▸ YOUR GOAL:
Once you reach the line containing "- 각 행의 첫 nonzero 값이 1이어야." in the data below, restate each line word for word up to and including the one containing "- Reduced Row".

▸ DATA SHOWN:
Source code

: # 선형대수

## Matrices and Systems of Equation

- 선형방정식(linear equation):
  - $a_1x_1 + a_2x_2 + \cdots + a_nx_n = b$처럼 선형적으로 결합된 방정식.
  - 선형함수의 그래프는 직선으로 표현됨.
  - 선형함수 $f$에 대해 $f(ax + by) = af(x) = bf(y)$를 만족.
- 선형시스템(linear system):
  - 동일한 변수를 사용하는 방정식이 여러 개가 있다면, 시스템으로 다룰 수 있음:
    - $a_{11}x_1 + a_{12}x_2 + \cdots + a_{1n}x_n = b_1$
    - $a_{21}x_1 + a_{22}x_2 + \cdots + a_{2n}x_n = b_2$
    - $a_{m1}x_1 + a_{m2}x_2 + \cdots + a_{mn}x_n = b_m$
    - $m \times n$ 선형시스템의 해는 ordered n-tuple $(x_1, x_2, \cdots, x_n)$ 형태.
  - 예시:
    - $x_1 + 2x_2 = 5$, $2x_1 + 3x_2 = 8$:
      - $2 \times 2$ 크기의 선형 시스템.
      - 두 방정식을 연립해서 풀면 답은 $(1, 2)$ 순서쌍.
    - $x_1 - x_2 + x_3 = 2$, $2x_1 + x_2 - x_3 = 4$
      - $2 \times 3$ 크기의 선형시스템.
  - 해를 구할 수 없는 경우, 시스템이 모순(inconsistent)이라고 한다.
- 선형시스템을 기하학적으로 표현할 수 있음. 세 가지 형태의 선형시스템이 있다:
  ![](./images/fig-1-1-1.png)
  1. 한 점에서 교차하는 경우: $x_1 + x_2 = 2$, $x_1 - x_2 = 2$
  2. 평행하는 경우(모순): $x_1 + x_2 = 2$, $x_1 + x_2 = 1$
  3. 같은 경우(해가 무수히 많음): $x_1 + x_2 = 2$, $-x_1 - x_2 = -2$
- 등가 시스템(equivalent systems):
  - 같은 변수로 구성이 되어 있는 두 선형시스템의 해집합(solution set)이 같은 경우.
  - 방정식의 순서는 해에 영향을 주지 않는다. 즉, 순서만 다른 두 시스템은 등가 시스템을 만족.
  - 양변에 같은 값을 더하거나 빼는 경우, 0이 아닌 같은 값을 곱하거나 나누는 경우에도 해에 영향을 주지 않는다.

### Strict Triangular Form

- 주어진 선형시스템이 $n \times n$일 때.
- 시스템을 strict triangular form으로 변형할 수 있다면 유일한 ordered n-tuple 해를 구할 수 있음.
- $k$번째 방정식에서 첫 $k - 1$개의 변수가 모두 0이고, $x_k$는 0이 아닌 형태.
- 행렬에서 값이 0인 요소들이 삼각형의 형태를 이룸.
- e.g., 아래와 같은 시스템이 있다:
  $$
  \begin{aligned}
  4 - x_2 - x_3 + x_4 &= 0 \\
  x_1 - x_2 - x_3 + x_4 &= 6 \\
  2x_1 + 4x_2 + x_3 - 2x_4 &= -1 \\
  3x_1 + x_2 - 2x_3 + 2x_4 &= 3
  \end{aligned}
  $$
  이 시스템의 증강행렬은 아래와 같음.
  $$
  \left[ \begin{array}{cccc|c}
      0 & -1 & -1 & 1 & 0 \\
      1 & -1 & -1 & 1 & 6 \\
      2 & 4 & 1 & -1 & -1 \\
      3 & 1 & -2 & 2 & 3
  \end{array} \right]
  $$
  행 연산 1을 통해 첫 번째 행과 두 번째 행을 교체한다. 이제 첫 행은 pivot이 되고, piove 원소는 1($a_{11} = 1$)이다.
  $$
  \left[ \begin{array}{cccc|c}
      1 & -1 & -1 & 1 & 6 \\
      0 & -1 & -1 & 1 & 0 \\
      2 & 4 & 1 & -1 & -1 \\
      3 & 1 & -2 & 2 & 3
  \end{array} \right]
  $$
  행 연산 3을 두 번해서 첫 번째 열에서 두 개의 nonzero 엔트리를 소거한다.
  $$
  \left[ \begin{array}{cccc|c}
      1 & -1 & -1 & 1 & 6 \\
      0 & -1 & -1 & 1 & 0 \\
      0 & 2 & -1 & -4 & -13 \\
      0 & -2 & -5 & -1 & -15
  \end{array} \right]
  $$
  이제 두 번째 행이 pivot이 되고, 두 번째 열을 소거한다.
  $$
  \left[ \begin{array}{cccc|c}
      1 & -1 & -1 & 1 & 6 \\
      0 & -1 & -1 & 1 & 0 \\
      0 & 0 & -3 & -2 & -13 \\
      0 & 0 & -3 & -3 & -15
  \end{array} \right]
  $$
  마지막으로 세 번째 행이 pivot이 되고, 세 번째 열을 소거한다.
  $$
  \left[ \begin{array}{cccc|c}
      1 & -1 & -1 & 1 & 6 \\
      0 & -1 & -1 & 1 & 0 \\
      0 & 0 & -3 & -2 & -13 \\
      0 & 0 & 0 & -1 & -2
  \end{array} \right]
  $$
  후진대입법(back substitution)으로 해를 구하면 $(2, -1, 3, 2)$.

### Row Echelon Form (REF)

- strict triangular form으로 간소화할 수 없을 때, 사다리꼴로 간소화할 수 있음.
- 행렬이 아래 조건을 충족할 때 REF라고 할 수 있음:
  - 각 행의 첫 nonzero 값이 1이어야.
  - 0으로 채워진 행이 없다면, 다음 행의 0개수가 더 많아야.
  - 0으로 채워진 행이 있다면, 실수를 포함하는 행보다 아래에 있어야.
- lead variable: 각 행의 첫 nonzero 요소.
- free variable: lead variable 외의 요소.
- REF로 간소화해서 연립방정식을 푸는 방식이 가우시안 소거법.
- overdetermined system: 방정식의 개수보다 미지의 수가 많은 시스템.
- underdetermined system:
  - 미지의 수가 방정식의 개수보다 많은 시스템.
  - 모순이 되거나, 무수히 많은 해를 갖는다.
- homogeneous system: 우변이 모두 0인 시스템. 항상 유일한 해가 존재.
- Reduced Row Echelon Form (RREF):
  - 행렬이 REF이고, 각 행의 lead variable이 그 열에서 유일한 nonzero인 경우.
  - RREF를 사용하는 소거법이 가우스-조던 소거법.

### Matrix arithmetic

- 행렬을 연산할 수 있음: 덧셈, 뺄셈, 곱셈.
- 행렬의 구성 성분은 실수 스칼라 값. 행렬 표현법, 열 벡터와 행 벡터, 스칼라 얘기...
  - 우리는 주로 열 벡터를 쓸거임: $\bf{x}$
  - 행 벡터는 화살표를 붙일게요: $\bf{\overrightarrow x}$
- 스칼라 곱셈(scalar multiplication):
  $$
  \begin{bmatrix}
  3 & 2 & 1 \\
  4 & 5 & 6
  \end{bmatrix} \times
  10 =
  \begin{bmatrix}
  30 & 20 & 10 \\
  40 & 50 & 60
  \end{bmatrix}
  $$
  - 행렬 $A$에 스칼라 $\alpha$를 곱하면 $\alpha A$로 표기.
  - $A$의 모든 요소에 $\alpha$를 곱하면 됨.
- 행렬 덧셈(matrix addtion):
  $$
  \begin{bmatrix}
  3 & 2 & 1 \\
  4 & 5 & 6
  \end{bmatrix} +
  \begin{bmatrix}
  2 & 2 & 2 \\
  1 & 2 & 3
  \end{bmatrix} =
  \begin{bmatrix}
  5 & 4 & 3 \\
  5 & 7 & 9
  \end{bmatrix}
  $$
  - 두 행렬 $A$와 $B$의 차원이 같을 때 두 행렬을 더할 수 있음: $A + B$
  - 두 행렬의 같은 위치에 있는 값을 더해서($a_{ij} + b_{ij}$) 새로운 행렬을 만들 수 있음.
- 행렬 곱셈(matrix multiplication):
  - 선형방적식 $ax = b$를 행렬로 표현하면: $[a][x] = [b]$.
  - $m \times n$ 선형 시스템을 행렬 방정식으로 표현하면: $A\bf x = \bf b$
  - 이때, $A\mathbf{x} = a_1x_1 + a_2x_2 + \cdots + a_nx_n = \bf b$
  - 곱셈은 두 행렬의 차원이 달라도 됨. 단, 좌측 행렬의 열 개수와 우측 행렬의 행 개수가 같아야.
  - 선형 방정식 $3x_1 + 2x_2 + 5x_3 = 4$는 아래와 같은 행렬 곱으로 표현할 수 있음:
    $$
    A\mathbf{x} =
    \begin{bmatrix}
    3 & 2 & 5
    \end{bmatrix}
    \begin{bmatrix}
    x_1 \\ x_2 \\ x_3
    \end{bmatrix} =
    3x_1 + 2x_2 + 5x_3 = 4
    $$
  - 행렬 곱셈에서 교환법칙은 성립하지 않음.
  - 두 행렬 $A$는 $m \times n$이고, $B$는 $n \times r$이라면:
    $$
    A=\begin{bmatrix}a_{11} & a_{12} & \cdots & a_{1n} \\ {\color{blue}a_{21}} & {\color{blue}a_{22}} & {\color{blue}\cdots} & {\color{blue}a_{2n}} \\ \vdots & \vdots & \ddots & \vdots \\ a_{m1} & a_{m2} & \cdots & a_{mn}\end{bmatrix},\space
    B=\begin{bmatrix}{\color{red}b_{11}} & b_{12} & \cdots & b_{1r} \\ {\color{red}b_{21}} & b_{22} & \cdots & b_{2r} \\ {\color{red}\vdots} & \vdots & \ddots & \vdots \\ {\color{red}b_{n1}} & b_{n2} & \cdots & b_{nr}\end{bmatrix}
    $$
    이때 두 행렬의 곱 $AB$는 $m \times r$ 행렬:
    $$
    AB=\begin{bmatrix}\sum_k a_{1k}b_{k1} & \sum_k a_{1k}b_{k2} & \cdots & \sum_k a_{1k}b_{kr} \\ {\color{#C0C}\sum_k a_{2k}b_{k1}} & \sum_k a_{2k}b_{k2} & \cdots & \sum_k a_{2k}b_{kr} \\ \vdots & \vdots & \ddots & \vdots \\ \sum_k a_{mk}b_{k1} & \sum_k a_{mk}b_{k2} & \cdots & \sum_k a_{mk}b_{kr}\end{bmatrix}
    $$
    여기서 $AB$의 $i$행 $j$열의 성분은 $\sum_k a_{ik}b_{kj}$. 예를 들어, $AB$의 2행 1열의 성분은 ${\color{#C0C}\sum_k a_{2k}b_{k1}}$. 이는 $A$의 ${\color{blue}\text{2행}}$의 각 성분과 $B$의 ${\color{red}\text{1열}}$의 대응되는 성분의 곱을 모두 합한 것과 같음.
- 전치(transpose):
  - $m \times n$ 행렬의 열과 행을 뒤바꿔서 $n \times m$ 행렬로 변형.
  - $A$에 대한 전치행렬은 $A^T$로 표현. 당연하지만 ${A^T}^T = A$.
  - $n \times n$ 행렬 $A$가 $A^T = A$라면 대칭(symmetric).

...

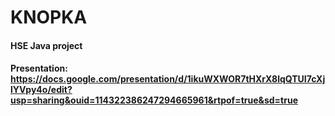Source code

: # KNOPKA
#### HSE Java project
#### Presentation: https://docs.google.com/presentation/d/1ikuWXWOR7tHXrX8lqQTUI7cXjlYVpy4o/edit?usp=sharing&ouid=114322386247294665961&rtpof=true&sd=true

▸ RESULT FOR THIS TASK:
  - 각 행의 첫 nonzero 값이 1이어야.
  - 0으로 채워진 행이 없다면, 다음 행의 0개수가 더 많아야.
  - 0으로 채워진 행이 있다면, 실수를 포함하는 행보다 아래에 있어야.
- lead variable: 각 행의 첫 nonzero 요소.
- free variable: lead variable 외의 요소.
- REF로 간소화해서 연립방정식을 푸는 방식이 가우시안 소거법.
- overdetermined system: 방정식의 개수보다 미지의 수가 많은 시스템.
- underdetermined system:
  - 미지의 수가 방정식의 개수보다 많은 시스템.
  - 모순이 되거나, 무수히 많은 해를 갖는다.
- homogeneous system: 우변이 모두 0인 시스템. 항상 유일한 해가 존재.
- Reduced Row Echelon Form (RREF):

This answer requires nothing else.